HandsOn Central Ohio—Five Nonprofits to Watch 2016
On the surface, HandsOn Central Ohio is the great connector: Through its 211 hotline, it links people in need with those who can help, whether it’s food, emergency shelter, or assistance with other issues.
But beneath the surface, HandsOn is much more than the community’s primary referral service. It is an increasingly sophisticated organization that collects information helping social and human service organizations across the community better respond to current needs—and anticipate those in the future.
“What people don’t understand is that the true power and major engine of our organization is data,” explained Ernest L. Perry Jr., HandsOn’s president and CEO. “Community data. That’s what powers our 211 operation and our ability to be a strategic partner with policy makers, donors, philanthropic leaders, and other nonprofit partners to serve the community.”
It is this data, and the new ways they intend to use it that captured the attention of the Columbus Foundation, which recognized HandsOn Central Ohio as one of its “5 Nonprofits to Watch” in 2016.
“They have a strategic plan and they’re launching this effort to clearly understand and analyze their data to inform the community about pressing needs and to serve as a predictor of what needs are likely forthcoming,” said Lisa S. Courtice, Ph.D., the Foundation’s executive vice president.
HandsOn has been in existence for nearly five decades under other names. It was known as CALLVAC until 1995, when it became FIRSTLINK. It got its current name in 2010 after strengthening its relationship with the national HandsOn Network.
Perry said information is gathered each time someone calls in for help – food assistance, emergency housing, etc. – as is required to get family assistance. The primary goal will always be providing assistance to those in need as quickly as possible for the family, but gathering the underlying data is tremendously important for the community, he said.
“We collect data on what the needs are in a community. We collect geographic or locational data on where certain issues have the most density or are the most acute. We collect data on the relationship between individuals and service providers. We collect system capacity data – how much is available, how much is used and unused. We collect a range of data on the system as a whole and individuals collectively to create the opportunity to paint a clear picture of what is happening in our community.’’
Having the data gives the community a baseline. Harnessing it is what Perry believes provides the community with a roadmap to change lives.
For example, the data pointed to three areas in the city where food pantries were under-utilized but had high levels of “food insecurity” (the term government applies to people who don’t always know whether they will be able to provide meals to their families).
With the help of a city grant, residents of Franklinton, Linden, and the South Side are now able to text a hotline number to get food. They text their name, address and describe their needs, and HandsOn schedules an appointment that leads to them getting food from a nearby pantry.
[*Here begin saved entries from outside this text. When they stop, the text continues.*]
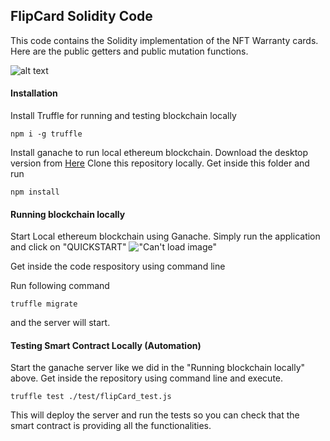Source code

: ## FlipCard Solidity Code

This code contains the Solidity implementation of the NFT Warranty cards. Here are the public getters and public mutation functions.

![alt text](https://humit-shareable.s3.us-east-2.amazonaws.com/posters/flipcard.jpeg "Title")

#### Installation
Install Truffle for running and testing blockchain locally

    npm i -g truffle

Install ganache to run local ethereum blockchain. Download the desktop version from [Here](https://trufflesuite.com/ganache/)
Clone this repository locally. Get inside this folder and run

    npm install

#### Running blockchain locally

Start Local ethereum blockchain using Ganache. Simply run the application and click on "QUICKSTART"
!["Can't load image"](https://humit-shareable.s3.us-east-2.amazonaws.com/posters/ganache.png "Ganache")

Get inside the code respository using command line

Run following command

    truffle migrate

and the server will start.

#### Testing Smart Contract Locally (Automation)

Start the ganache server like we did in the "Running blockchain locally" above. 
Get inside the repository using command line and execute.

    truffle test ./test/flipCard_test.js

This will deploy the server and run the tests so you can check that the smart contract is providing all the functionalities.
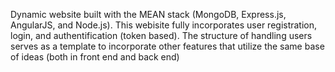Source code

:Dynamic website built with the MEAN stack (MongoDB, Express.js, AngularJS, and Node.js). This webisite fully incorporates user registration, login, and authentification (token based).
The structure of handling users serves as a template to incorporate other features that utilize the same base of ideas (both in front end and back end)

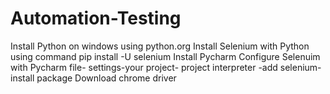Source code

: # Automation-Testing
Install Python on windows using python.org
Install Selenium with Python using command pip install -U selenium
Install Pycharm
Configure Selenuim with Pycharm
file- settings-your project- project interpreter -add selenium-install package
Download chrome driver 
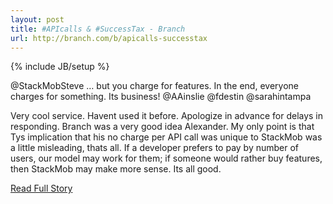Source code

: ---layout: posttitle: #APIcalls & #SuccessTax - Branchurl: http://branch.com/b/apicalls-successtax---{% include JB/setup %}<p>  @StackMobSteve … but you charge for features.  In the end, everyone charges for something.  Its business!  @AAinslie @fdestin @sarahintampa 
 
  Very cool service.  Havent used it before.  Apologize in advance for delays in responding.  Branch was a very good idea Alexander.  My only point is that Tys implication that his no charge per API call was unique to StackMob was a little misleading, thats all.  If a developer prefers to pay by number of users, our model may work for them; if someone would rather buy features, then StackMob may make more sense.  Its all good.<br /><p><a href="http://branch.com/b/apicalls-successtax">Read Full Story</a></p>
By analyzing the data over a period of time, HandsOn and organizations it is affiliated with can identify trends – and take steps to get ahead of them.
“The data holds power in two very important ways,” Perry explained. First, it can help providers be more efficient with resources. “Second, if we do the right analysis and modeling, you can get a picture of what the future forecast looks like. In doing that, it gives you the opportunity to get upstream on the issues we face in this community.”
The Columbus Foundation is recognizing HandsOn for the important work it does and what it is poised to do as it gets more sophisticated with its data analytics. HandsOn is elated to be one of the Foundation’s nonprofits to watch this year.
“This recognition denotes organizations that have achieved a level of significance in terms of their role in this community,” Perry said. “HandsOn was created in central Ohio. It is home grown. We have always viewed our mission to be the improvement of greater Columbus. To be named one of the five is validation that people recognize our commitment and achievements.”